ASSIGNED TASK: Below are the entries; return exactly the line with "Description | Author |" and every later line, without anything else.

(Records drawn from a dataset)

=== Begin Enclosure ===

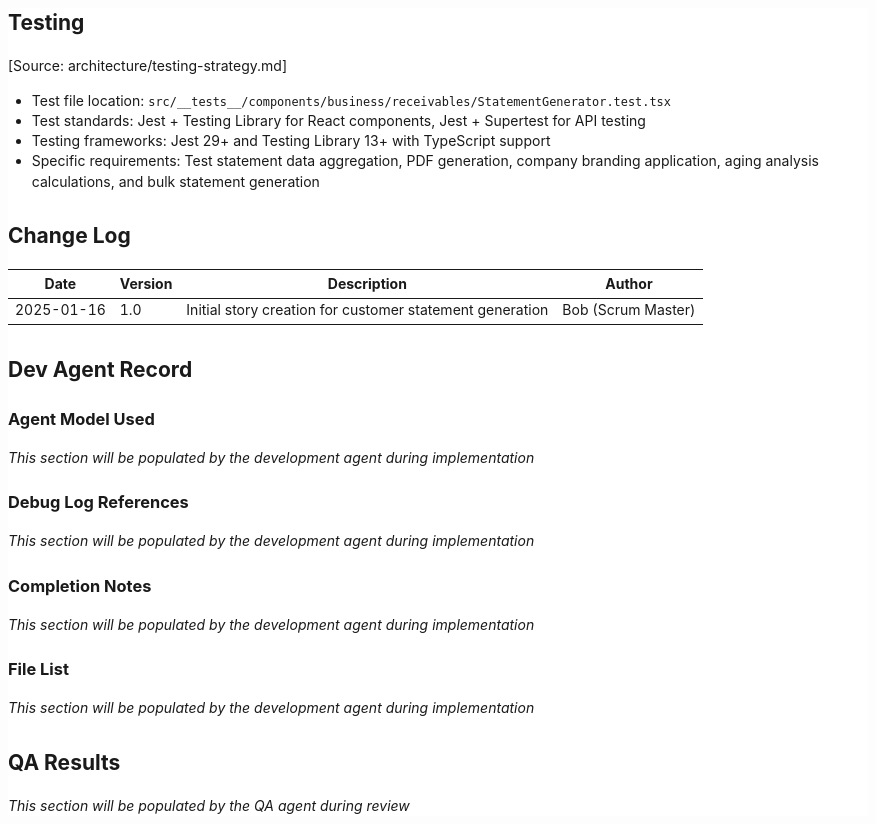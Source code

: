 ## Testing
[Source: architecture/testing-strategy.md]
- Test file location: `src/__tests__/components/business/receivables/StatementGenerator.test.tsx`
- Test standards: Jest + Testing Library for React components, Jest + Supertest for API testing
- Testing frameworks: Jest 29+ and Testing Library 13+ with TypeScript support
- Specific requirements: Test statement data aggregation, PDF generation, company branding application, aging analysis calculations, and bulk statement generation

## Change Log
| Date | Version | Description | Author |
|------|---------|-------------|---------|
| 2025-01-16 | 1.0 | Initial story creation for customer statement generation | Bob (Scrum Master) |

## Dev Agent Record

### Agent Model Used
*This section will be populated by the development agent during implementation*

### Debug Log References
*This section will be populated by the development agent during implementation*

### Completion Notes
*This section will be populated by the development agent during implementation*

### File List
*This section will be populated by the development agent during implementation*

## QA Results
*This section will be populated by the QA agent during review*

=== End Enclosure ===

YOUR RESPONSE:
| Date | Version | Description | Author |
|------|---------|-------------|---------|
| 2025-01-16 | 1.0 | Initial story creation for customer statement generation | Bob (Scrum Master) |

## Dev Agent Record

### Agent Model Used
*This section will be populated by the development agent during implementation*

### Debug Log References
*This section will be populated by the development agent during implementation*

### Completion Notes
*This section will be populated by the development agent during implementation*

### File List
*This section will be populated by the development agent during implementation*

## QA Results
*This section will be populated by the QA agent during review*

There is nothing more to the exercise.